▽

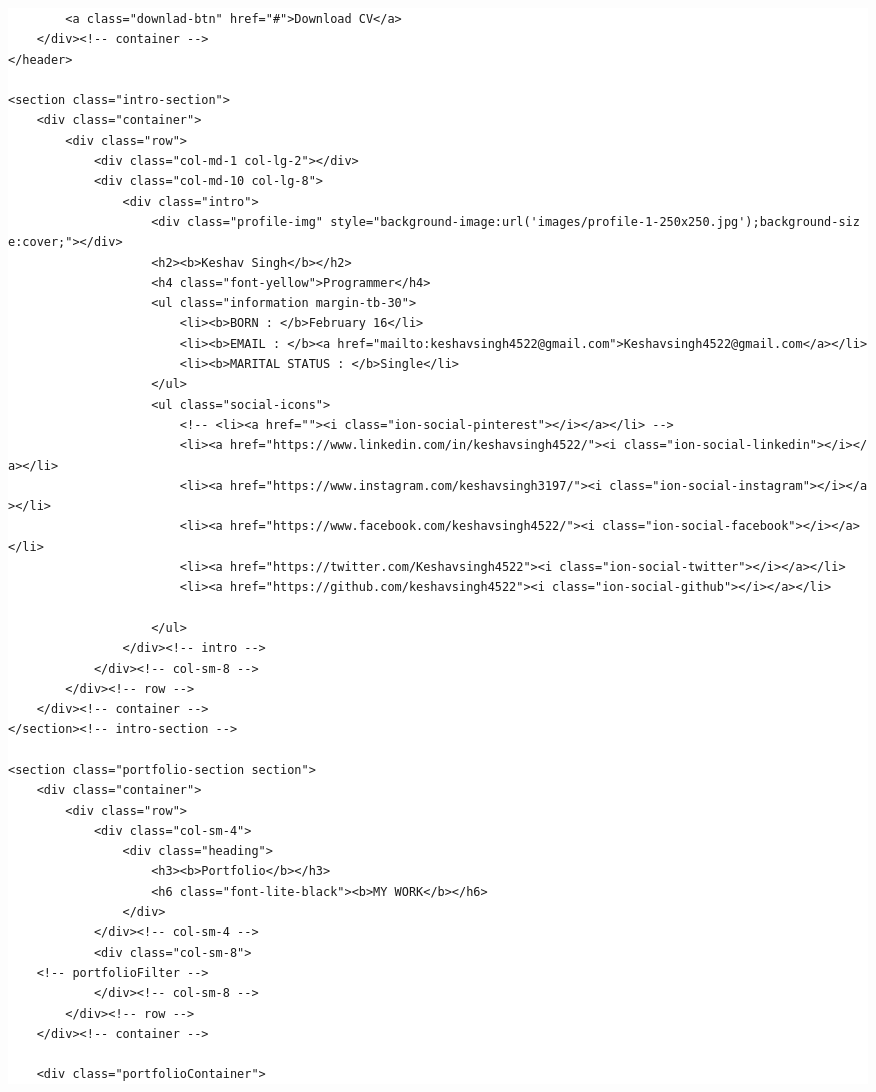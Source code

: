 			<a class="downlad-btn" href="#">Download CV</a>
		</div><!-- container -->
	</header>

	<section class="intro-section">
		<div class="container">
			<div class="row">
				<div class="col-md-1 col-lg-2"></div>
				<div class="col-md-10 col-lg-8">
					<div class="intro">
						<div class="profile-img" style="background-image:url('images/profile-1-250x250.jpg');background-size:cover;"></div>
						<h2><b>Keshav Singh</b></h2>
						<h4 class="font-yellow">Programmer</h4>
						<ul class="information margin-tb-30">
							<li><b>BORN : </b>February 16</li>
							<li><b>EMAIL : </b><a href="mailto:keshavsingh4522@gmail.com">Keshavsingh4522@gmail.com</a></li>
							<li><b>MARITAL STATUS : </b>Single</li>
						</ul>
						<ul class="social-icons">
							<!-- <li><a href=""><i class="ion-social-pinterest"></i></a></li> -->
							<li><a href="https://www.linkedin.com/in/keshavsingh4522/"><i class="ion-social-linkedin"></i></a></li>
							<li><a href="https://www.instagram.com/keshavsingh3197/"><i class="ion-social-instagram"></i></a></li>
							<li><a href="https://www.facebook.com/keshavsingh4522/"><i class="ion-social-facebook"></i></a></li>
							<li><a href="https://twitter.com/Keshavsingh4522"><i class="ion-social-twitter"></i></a></li>
							<li><a href="https://github.com/keshavsingh4522"><i class="ion-social-github"></i></a></li>

						</ul>
					</div><!-- intro -->
				</div><!-- col-sm-8 -->
			</div><!-- row -->
		</div><!-- container -->
	</section><!-- intro-section -->

	<section class="portfolio-section section">
		<div class="container">
			<div class="row">
				<div class="col-sm-4">
					<div class="heading">
						<h3><b>Portfolio</b></h3>
						<h6 class="font-lite-black"><b>MY WORK</b></h6>
					</div>
				</div><!-- col-sm-4 -->
				<div class="col-sm-8">
		<!-- portfolioFilter -->
				</div><!-- col-sm-8 -->
			</div><!-- row -->
		</div><!-- container -->

		<div class="portfolioContainer">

△

__THE TASK__
Go through the preceding material and copy each line that has the word "section".

__SOLUTION TO THIS PROBLEM__
	<section class="intro-section">
	</section><!-- intro-section -->
	<section class="portfolio-section section">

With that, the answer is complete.